GTE-TURBOSHAFT - Gas Turbine Engine Simulations For Power Generation
2.0.1, May 2015
2.0.0, February 2014
Internal simulation toolkit, not available for sale, only for consultancy and project development
Using the existing component and engine libraries (TURBO & GTE-TURBOSHAFT), OEMs, R&D institutes and service providers can quickly define and assess alternative engine concepts (including new or advanced cycles) at the preliminary engine design phase allowing for reduced lead time of new designs. PROOSIS calculations can include design optimization, steady state and transient analyses, water/steam injection and techno-economic studies.
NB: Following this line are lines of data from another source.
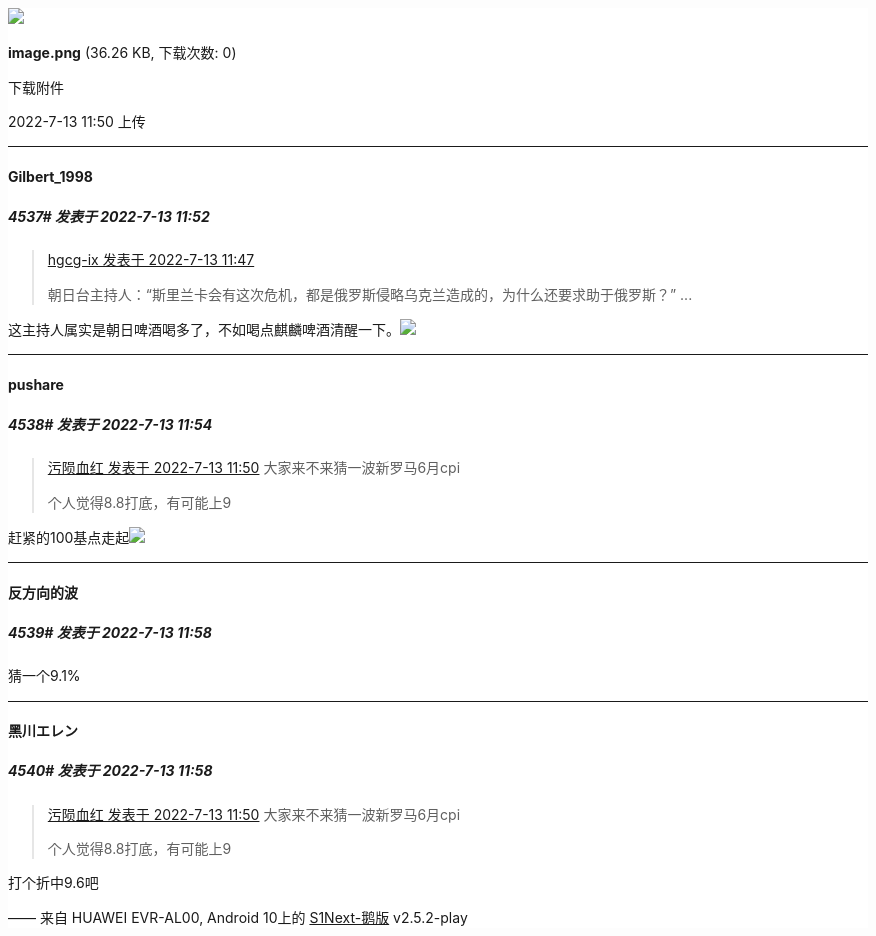 <img src="https://img.saraba1st.com/forum/202207/13/115038asb36reehys9tbis.png" referrerpolicy="no-referrer">

<strong>image.png</strong> (36.26 KB, 下载次数: 0)

下载附件

2022-7-13 11:50 上传



*****

####  Gilbert_1998  
##### 4537#       发表于 2022-7-13 11:52

<blockquote><a href="httphttps://bbs.saraba1st.com/2b/forum.php?mod=redirect&amp;goto=findpost&amp;pid=56629587&amp;ptid=2078770" target="_blank">hgcg-ix 发表于 2022-7-13 11:47</a>

朝日台主持人：“斯里兰卡会有这次危机，都是俄罗斯侵略乌克兰造成的，为什么还要求助于俄罗斯？” ...</blockquote>
这主持人属实是朝日啤酒喝多了，不如喝点麒麟啤酒清醒一下。<img src="https://static.saraba1st.com/image/smiley/face2017/067.png" referrerpolicy="no-referrer">

*****

####  pushare  
##### 4538#       发表于 2022-7-13 11:54

<blockquote><a href="httphttps://bbs.saraba1st.com/2b/forum.php?mod=redirect&amp;goto=findpost&amp;pid=56629625&amp;ptid=2078770" target="_blank">污陨血红 发表于 2022-7-13 11:50</a>
大家来不来猜一波新罗马6月cpi

个人觉得8.8打底，有可能上9</blockquote>
赶紧的100基点走起<img src="https://static.saraba1st.com/image/smiley/face2017/067.png" referrerpolicy="no-referrer">

*****

####  反方向的波  
##### 4539#       发表于 2022-7-13 11:58

猜一个9.1%

*****

####  黑川エレン  
##### 4540#       发表于 2022-7-13 11:58

<blockquote><a href="httphttps://bbs.saraba1st.com/2b/forum.php?mod=redirect&amp;goto=findpost&amp;pid=56629625&amp;ptid=2078770" target="_blank">污陨血红 发表于 2022-7-13 11:50</a>
大家来不来猜一波新罗马6月cpi

个人觉得8.8打底，有可能上9</blockquote>
打个折中9.6吧

—— 来自 HUAWEI EVR-AL00, Android 10上的 [S1Next-鹅版](https://github.com/ykrank/S1-Next/releases) v2.5.2-play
The GTE-TURBOSHAFT library in PROOSIS contains several gas turbine turboshaft engine configurations typically used in industrial applications (e.g. for power generation or mechanical drive) and for marine vessel propulsion. These engine configurations are based on TURBO library components that enable the user to model new configurations. The user can perform both design point and off design calculations as well as to study transients and perform advanced calculations for the control and monitoring of the engine.
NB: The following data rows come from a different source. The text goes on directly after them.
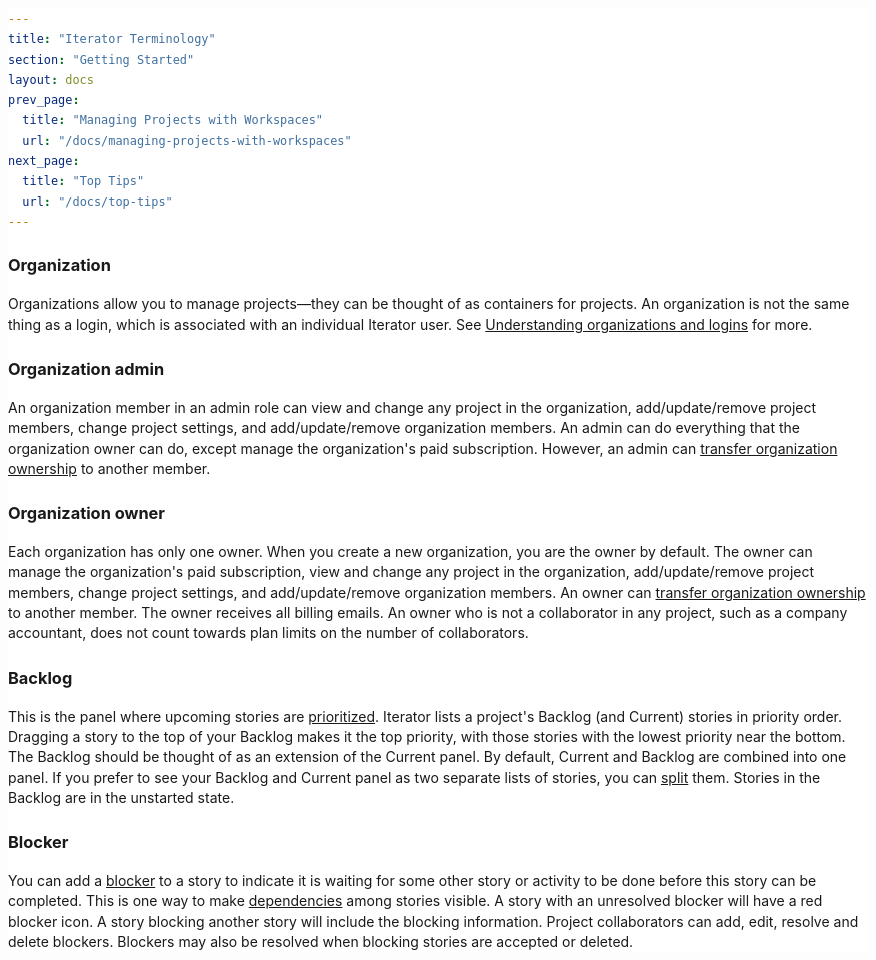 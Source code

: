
 ```yaml
---
title: "Iterator Terminology"
section: "Getting Started"
layout: docs
prev_page:
  title: "Managing Projects with Workspaces"
  url: "/docs/managing-projects-with-workspaces"
next_page:
  title: "Top Tips"
  url: "/docs/top-tips"
---
```


### Organization

Organizations allow you to manage projects—they can be thought of as containers for projects. An organization is not the same thing as a login, which is associated with an individual Iterator user. See [Understanding organizations and logins](/docs/understanding_organizations_and_logins) for more.

### Organization admin

An organization member in an admin role can view and change any project in the organization, add/update/remove project members, change project settings, and add/update/remove organization members. An admin can do everything that the organization owner can do, except manage the organization's paid subscription. However, an admin can [transfer organization ownership](/docs/transfer_organization_owner) to another member.

### Organization owner

Each organization has only one owner. When you create a new organization, you are the owner by default. The owner can manage the organization's paid subscription, view and change any project in the organization, add/update/remove project members, change project settings, and add/update/remove organization members. An owner can [transfer organization ownership](/docs/transfer_organization_owner) to another member. The owner receives all billing emails. An owner who is not a collaborator in any project, such as a company accountant, does not count towards plan limits on the number of collaborators.

### Backlog

This is the panel where upcoming stories are [prioritized](/docs/prioritizing_stories). Iterator lists a project's Backlog (and Current) stories in priority order. Dragging a story to the top of your Backlog makes it the top priority, with those stories with the lowest priority near the bottom. The Backlog should be thought of as an extension of the Current panel. By default, Current and Backlog are combined into one panel. If you prefer to see your Backlog and Current panel as two separate lists of stories, you can [split](/docs/using_story_panels#combine_separate_panels) them. Stories in the Backlog are in the unstarted state.

### Blocker

You can add a [blocker](/docs/blocked_stories) to a story to indicate it is waiting for some other story or activity to be done before this story can be completed. This is one way to make [dependencies](/docs/handling_dependencies) among stories visible. A story with an unresolved blocker will have a red blocker icon. A story blocking another story will include the blocking information. Project collaborators can add, edit, resolve and delete blockers. Blockers may also be resolved when blocking stories are accepted or deleted.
Service providers, technology consultancies, power generation and oil and gas companies can use PROOSIS engine decks for engine condition monitoring and perform diagnostic and prognostic simulations, optimize plant operation or assess operation with different fuels.
Off-design study of a two-spool, three-shaft engine
This example analyses the off-design behavior of a two-spool, three-shaft with intercooler, recuperator and reheater engine configuration.
The performance of the gas turbine is calculated at different off-design points specified by:
- the intake total pressure Pt1d
- the intake total temperature Tt1d
- the relative humidity RHd
- the shaft power delivered PWSD
- the shaft rotational speed NSD
The results are shown on the turbomachinery component maps. The performance is representative for this engine type where the SFC curve is flat at high power and increases sharply at low power.